Only one of them looked presidential.
Just as Penn had planned.
It was 1960, the Golden Era of live television, when giants of the stage, screen, and literature came together every night to invent and re-invent a new medium, never quite sure what would happen when they fired up those lumbering, balky video cameras, never quite sure what line would pop from an actor’s mouth, what glory or disaster would dance live across twenty-million black-and-white screens, then disappear into the ether. In those days, the men in the control room, the directors and producers, most of them World War II vets like Penn with a G.I. Bill degree behind them, had to have ice in their veins. There were no do-overs, no room for error, no filler material to populate the airwaves should disaster strike. The “On the Air” light came on and you were live, with the biggest audience in the world, in history, waiting to see what you were made of. Doing television in those days was exhilarating, adventurous, and merciless, and Penn was one of the pioneers and masters of that particular tightrope.
And now the men vying to be leader of the free
world had arrived in his shop to stage the first-ever televised
presidential debate. The advance man for the Democratic candidate
had come to Penn and his producer, two rising stars in the business,
and said, We’ve never done this. No one’s ever done this. We
need you to tell us about television.
So Penn told them -- and thereby helped launch a new age of American politics, the modern era of image and sound bites and form over substance, though it seemed like so much more at the time. For the first time, a director of teleplays and theater and Hollywood films was called upon to instruct a political candidate on the nature of television -- how facial close-ups were critical and make-up a necessity, how short, punchy lines were far better than lengthy nuance, and how looking directly at the camera, rather than at the moderator or the panel of journalists who would be questioning the candidates, would create the illusion that you were staring every viewer in the eye and speaking directly to him or her. It was a trick, a bit of acting, this peering at the bulbous lens of a giant camera and pretending it was a person. But it was a great trick, Penn explained, not at all like mugging for the audience while onstage. It made you seem more real and less artificial, even as it went against a politician’s most basic instinct to always look the person addressing him in the eye.

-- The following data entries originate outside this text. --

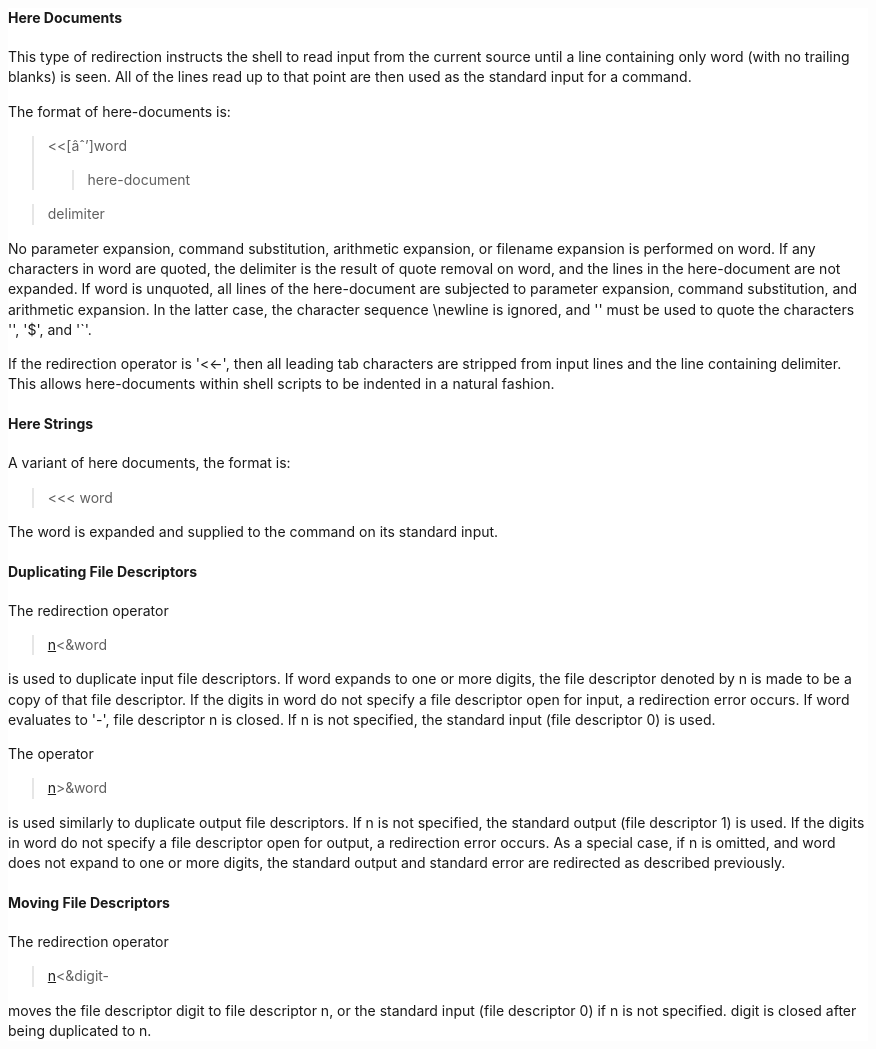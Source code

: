 #### Here Documents ####

This type of redirection instructs the shell to read input from the current source until a line containing only word (with no trailing blanks) is seen. All of the lines read up to that point are then used as the standard input for a command.

The format of here-documents is:

> <<[âˆ’]word
> > here-document

> delimiter

No parameter expansion, command substitution, arithmetic expansion, or filename expansion is performed on word. If any characters in word are quoted, the delimiter is the result of quote removal on word, and the lines in the here-document are not expanded. If word is unquoted, all lines of the here-document are subjected to parameter expansion, command substitution, and arithmetic expansion. In the latter case, the character sequence \newline is ignored, and '\' must be used to quote the characters '\', '$', and '`'.

If the redirection operator is '<<-', then all leading tab characters are stripped from input lines and the line containing delimiter. This allows here-documents within shell scripts to be indented in a natural fashion.

#### Here Strings ####

A variant of here documents, the format is:

> <<< word

The word is expanded and supplied to the command on its standard input.

#### Duplicating File Descriptors ####

The redirection operator

> [n](n.md)<&word

is used to duplicate input file descriptors. If word expands to one or more digits, the file descriptor denoted by n is made to be a copy of that file descriptor. If the digits in word do not specify a file descriptor open for input, a redirection error occurs. If word evaluates to '-', file descriptor n is closed. If n is not specified, the standard input (file descriptor 0) is used.

The operator

> [n](n.md)>&word

is used similarly to duplicate output file descriptors. If n is not specified, the standard output (file descriptor 1) is used. If the digits in word do not specify a file descriptor open for output, a redirection error occurs. As a special case, if n is omitted, and word does not expand to one or more digits, the standard output and standard error are redirected as described previously.

#### Moving File Descriptors ####

The redirection operator

> [n](n.md)<&digit-

moves the file descriptor digit to file descriptor n, or the standard input (file descriptor 0) if n is not specified. digit is closed after being duplicated to n.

This proved to be good advice, good enough to persuade seven out of ten viewers of the debate that a shifty-eyed man who had not been coached, who had no make-up, who rambled in his answers and who never seemed to look viewers in the eye a fellow named Richard Nixon had lost the debate by a wide margin (even as radio listeners, unaware of the carefully constructed imagery, decided he won). And it was good enough advice to give just a bit of extra momentum to the other candidate, John F. Kennedy, who won the White House in one of the closest elections in history.

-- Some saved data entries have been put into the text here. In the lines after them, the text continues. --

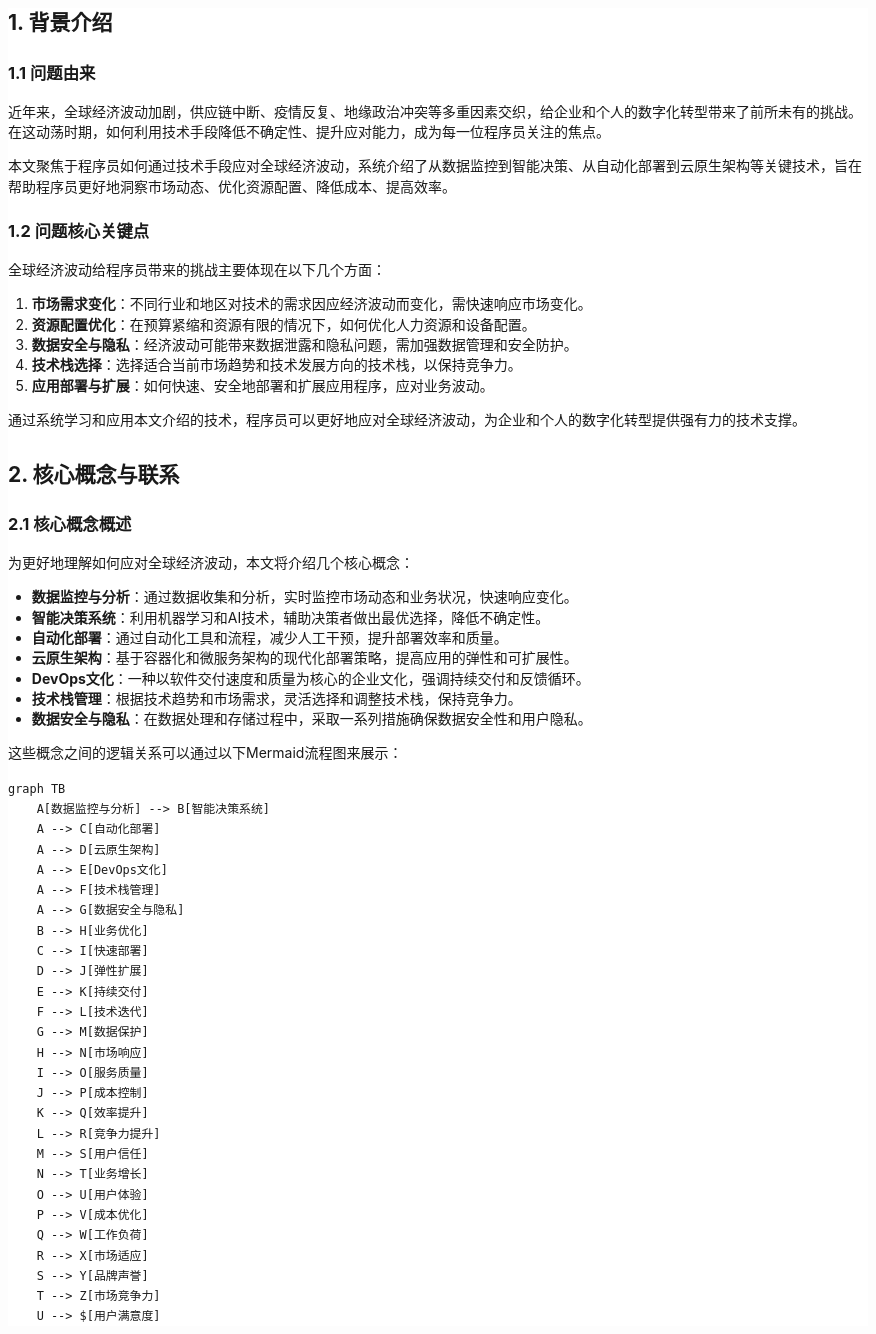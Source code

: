                  

## 1. 背景介绍

### 1.1 问题由来

近年来，全球经济波动加剧，供应链中断、疫情反复、地缘政治冲突等多重因素交织，给企业和个人的数字化转型带来了前所未有的挑战。在这动荡时期，如何利用技术手段降低不确定性、提升应对能力，成为每一位程序员关注的焦点。

本文聚焦于程序员如何通过技术手段应对全球经济波动，系统介绍了从数据监控到智能决策、从自动化部署到云原生架构等关键技术，旨在帮助程序员更好地洞察市场动态、优化资源配置、降低成本、提高效率。

### 1.2 问题核心关键点

全球经济波动给程序员带来的挑战主要体现在以下几个方面：
1. **市场需求变化**：不同行业和地区对技术的需求因应经济波动而变化，需快速响应市场变化。
2. **资源配置优化**：在预算紧缩和资源有限的情况下，如何优化人力资源和设备配置。
3. **数据安全与隐私**：经济波动可能带来数据泄露和隐私问题，需加强数据管理和安全防护。
4. **技术栈选择**：选择适合当前市场趋势和技术发展方向的技术栈，以保持竞争力。
5. **应用部署与扩展**：如何快速、安全地部署和扩展应用程序，应对业务波动。

通过系统学习和应用本文介绍的技术，程序员可以更好地应对全球经济波动，为企业和个人的数字化转型提供强有力的技术支撑。

## 2. 核心概念与联系

### 2.1 核心概念概述

为更好地理解如何应对全球经济波动，本文将介绍几个核心概念：

- **数据监控与分析**：通过数据收集和分析，实时监控市场动态和业务状况，快速响应变化。
- **智能决策系统**：利用机器学习和AI技术，辅助决策者做出最优选择，降低不确定性。
- **自动化部署**：通过自动化工具和流程，减少人工干预，提升部署效率和质量。
- **云原生架构**：基于容器化和微服务架构的现代化部署策略，提高应用的弹性和可扩展性。
- **DevOps文化**：一种以软件交付速度和质量为核心的企业文化，强调持续交付和反馈循环。
- **技术栈管理**：根据技术趋势和市场需求，灵活选择和调整技术栈，保持竞争力。
- **数据安全与隐私**：在数据处理和存储过程中，采取一系列措施确保数据安全性和用户隐私。

这些概念之间的逻辑关系可以通过以下Mermaid流程图来展示：

```mermaid
graph TB
    A[数据监控与分析] --> B[智能决策系统]
    A --> C[自动化部署]
    A --> D[云原生架构]
    A --> E[DevOps文化]
    A --> F[技术栈管理]
    A --> G[数据安全与隐私]
    B --> H[业务优化]
    C --> I[快速部署]
    D --> J[弹性扩展]
    E --> K[持续交付]
    F --> L[技术迭代]
    G --> M[数据保护]
    H --> N[市场响应]
    I --> O[服务质量]
    J --> P[成本控制]
    K --> Q[效率提升]
    L --> R[竞争力提升]
    M --> S[用户信任]
    N --> T[业务增长]
    O --> U[用户体验]
    P --> V[成本优化]
    Q --> W[工作负荷]
    R --> X[市场适应]
    S --> Y[品牌声誉]
    T --> Z[市场竞争力]
    U --> $[用户满意度]
```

“It was TV more than anything else that turned the tide,”
Kennedy candidly admitted after the election. And if Kennedy was
correct, if it was TV that did it, then much of the credit goes
to director Arthur Penn, a television, stage and film pioneer who
brought such diverse classics as The Miracle Worker and Bonnie and
Clyde to life, one of the thousands of G.I. Bill veterans who flooded
the postwar world of the arts in America and, along the way, changed
most everything they touched.
• • •
The crop of artists, novelists, poets, actors, and other creative talents who returned from wartime service to be educated and trained through the G.I. Bill is so vast as to be impossible to catalogue beyond a simple highlight reel: Novelists and essayists Gore Vidal, Norman Mailer, Joseph Heller, Frank McCourt, Art Buchwald, Pete Hamill, Edward Abbey, Elmore Leonard, Mario Puzo. Poets James Dickey, James Wright, Lawrence Ferlinghetti, Randall Jarrell, Frank O’Hara, Anthony Hecht, Richard Wilbur, A.R. Ammons. Stage and screen writers Paddy Chayevsky, Rod Serling, Aaron Spelling, Terry Southern. Actors Walter Matthau, Robert Duvall, Tony Curtis, Harry Belafonte, Rod Steiger, Gene Hackman, Clint Eastwood, Paul Newman, Jason Robards, Charles Bronson, Ernest Borgnine. Artists Robert Rauschenberg, Leo Krikorian, Dan Spiegle, Robert Miles Runyan, Kenneth Noland, LeRoy Nieman, Richard Callner, Ed Rossbach, Robert Perine. Schools for art, acting, photography, dance and design from coast to coast were sustained by veterans returning from war, and by the G.I. Bill dollars they brought with them, in some cases rescued from imminent closure. The men and women who graduated from them after the war launched a twentieth century renaissance in the arts in America, from new ways of using color on canvas to the groundbreaking literary nonfiction of New Journalism to Beat Poetry to entirely new and even shocking ways of telling a story on screens large and small. The fifties are often remembered for their bland conformity, but the postwar period in the arts heralded a time of enormous experimentation, advance and daring.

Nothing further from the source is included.